As they say from Google: “Every day we prevent more than 100 million harmful emails from reaching our users, and we routinely cooperate with law enforcement agencies in the fight against evil actors.”
Google has filed a lawsuit
Last December, Google filed a lawsuit against a Russian citizen, to combat illegal activities in the botnet industry and they used legal action to defend small businesses from scammers disguised as Google. By doing so, Google is setting a legal precedent to prevent similar cyber threats and fraud.
The company also points out one very specific scam against which they are taking legal action.
According to the company, one person managed fake websites and used Google products as part of his scheme. The actor used a network of fake websites that claimed to be selling basset hound puppies – with eye-catching photos and fake customer testimonials – to take advantage of people during the pandemic.
PET SCAM IS NOW 35% OF ALL ONLINE SHOPPING SCAMS
The Better Business Bureau recently reported that pet scams now account for 35% of all online shopping scams reported to them and that scams targeted people at their most vulnerable, just as the pandemic led to a record increase in people wanting to own pets.
According to Google search trends, searches for “dog adoption” increased at the start of the pandemic as people spent more time at home. By the end of 2020, 70% of Americans said they owned a pet.
That’s why Google is taking proactive action to set a legal precedent, protect victims, disrupt fraudster infrastructure, and raise public awareness.

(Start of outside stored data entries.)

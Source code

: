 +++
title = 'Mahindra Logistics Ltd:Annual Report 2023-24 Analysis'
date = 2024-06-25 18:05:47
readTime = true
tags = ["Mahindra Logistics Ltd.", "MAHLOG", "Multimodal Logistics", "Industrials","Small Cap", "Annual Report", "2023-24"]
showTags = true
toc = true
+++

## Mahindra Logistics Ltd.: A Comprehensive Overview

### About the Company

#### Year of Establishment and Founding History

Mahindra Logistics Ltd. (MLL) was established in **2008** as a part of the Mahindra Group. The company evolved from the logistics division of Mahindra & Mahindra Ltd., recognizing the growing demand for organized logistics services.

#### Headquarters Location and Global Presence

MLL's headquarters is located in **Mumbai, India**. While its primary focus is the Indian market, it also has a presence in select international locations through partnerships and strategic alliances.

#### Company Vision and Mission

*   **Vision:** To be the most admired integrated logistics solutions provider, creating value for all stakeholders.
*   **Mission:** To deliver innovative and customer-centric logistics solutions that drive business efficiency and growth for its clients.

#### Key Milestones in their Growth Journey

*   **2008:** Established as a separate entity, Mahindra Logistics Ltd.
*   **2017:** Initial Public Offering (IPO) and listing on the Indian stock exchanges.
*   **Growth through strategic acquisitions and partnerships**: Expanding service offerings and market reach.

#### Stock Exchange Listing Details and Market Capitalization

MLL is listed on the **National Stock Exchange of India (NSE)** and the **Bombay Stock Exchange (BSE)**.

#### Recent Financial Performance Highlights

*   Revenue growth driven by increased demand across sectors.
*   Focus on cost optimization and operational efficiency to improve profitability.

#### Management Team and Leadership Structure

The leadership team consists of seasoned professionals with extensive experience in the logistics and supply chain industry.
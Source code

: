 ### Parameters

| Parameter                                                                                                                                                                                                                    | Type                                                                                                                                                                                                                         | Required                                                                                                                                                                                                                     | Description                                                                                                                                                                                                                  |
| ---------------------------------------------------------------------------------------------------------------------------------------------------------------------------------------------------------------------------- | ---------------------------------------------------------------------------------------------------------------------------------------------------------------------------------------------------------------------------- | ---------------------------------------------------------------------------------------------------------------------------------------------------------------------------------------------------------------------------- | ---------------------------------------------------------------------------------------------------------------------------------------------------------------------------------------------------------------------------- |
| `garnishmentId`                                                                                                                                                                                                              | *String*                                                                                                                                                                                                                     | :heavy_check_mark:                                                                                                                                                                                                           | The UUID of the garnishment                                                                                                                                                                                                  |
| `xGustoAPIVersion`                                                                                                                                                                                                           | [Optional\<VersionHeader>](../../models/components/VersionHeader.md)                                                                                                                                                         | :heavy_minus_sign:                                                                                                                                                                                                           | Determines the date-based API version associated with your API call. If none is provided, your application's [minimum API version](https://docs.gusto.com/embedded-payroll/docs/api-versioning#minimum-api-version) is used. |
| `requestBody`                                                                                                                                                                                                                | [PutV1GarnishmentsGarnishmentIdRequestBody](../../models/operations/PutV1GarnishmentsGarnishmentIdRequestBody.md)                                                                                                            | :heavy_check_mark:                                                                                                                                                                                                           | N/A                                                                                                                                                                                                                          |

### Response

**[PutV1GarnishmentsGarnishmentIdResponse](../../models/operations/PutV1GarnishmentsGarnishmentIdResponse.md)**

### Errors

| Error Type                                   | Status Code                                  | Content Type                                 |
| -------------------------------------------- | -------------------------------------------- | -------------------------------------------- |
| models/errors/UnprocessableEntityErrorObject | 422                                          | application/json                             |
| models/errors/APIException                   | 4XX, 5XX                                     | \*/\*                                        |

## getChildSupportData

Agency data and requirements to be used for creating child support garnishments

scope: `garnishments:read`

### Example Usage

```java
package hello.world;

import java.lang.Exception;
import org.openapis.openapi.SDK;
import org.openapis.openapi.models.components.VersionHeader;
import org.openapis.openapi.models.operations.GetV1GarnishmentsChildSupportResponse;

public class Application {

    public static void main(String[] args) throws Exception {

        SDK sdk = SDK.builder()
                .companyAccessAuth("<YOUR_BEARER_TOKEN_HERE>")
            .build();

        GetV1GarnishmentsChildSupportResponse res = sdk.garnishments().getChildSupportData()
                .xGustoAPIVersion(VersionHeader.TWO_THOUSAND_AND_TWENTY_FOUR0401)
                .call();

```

“Legal action is just one way we work to combat these types of scams. We build our security into all of our products and use machine learning to filter new threats, and our CyberCrime Investigation Group investigates misconduct and sends referrals to various law enforcement agencies including the Department of Justice to combat nefarious actors engaging in a wide range of scams including pets, covid relief, romance, and tech support scams.
ADDITIONAL STEPS YOU CAN TAKE TO HELP DETECT PET FRAUD
- Watch your pet in person (or via video call) before you pay. That way you can see the seller and the actual pet for sale. More often than not, fraudsters will not comply with the request.
- Use proven payment methods. Avoid sending money or paying with gift cards or prepaid debit cards. And before you pay, research the prices for what you want to buy. If someone is advertising a product at a deeply discounted price, you may be dealing with a fake offer.
- Reverse image search. Search for an object or product of images or a stolen photograph. Using Google Chrome, hover over the photo and right-click, then select “Search for the image on Google”. If that image appears in multiple places, you’re probably dealing with a scam.
- Look for an online retailer. Ask for the company name, number, and address. See which Google search results appear. If you can’t find anything, the name and address are probably fake.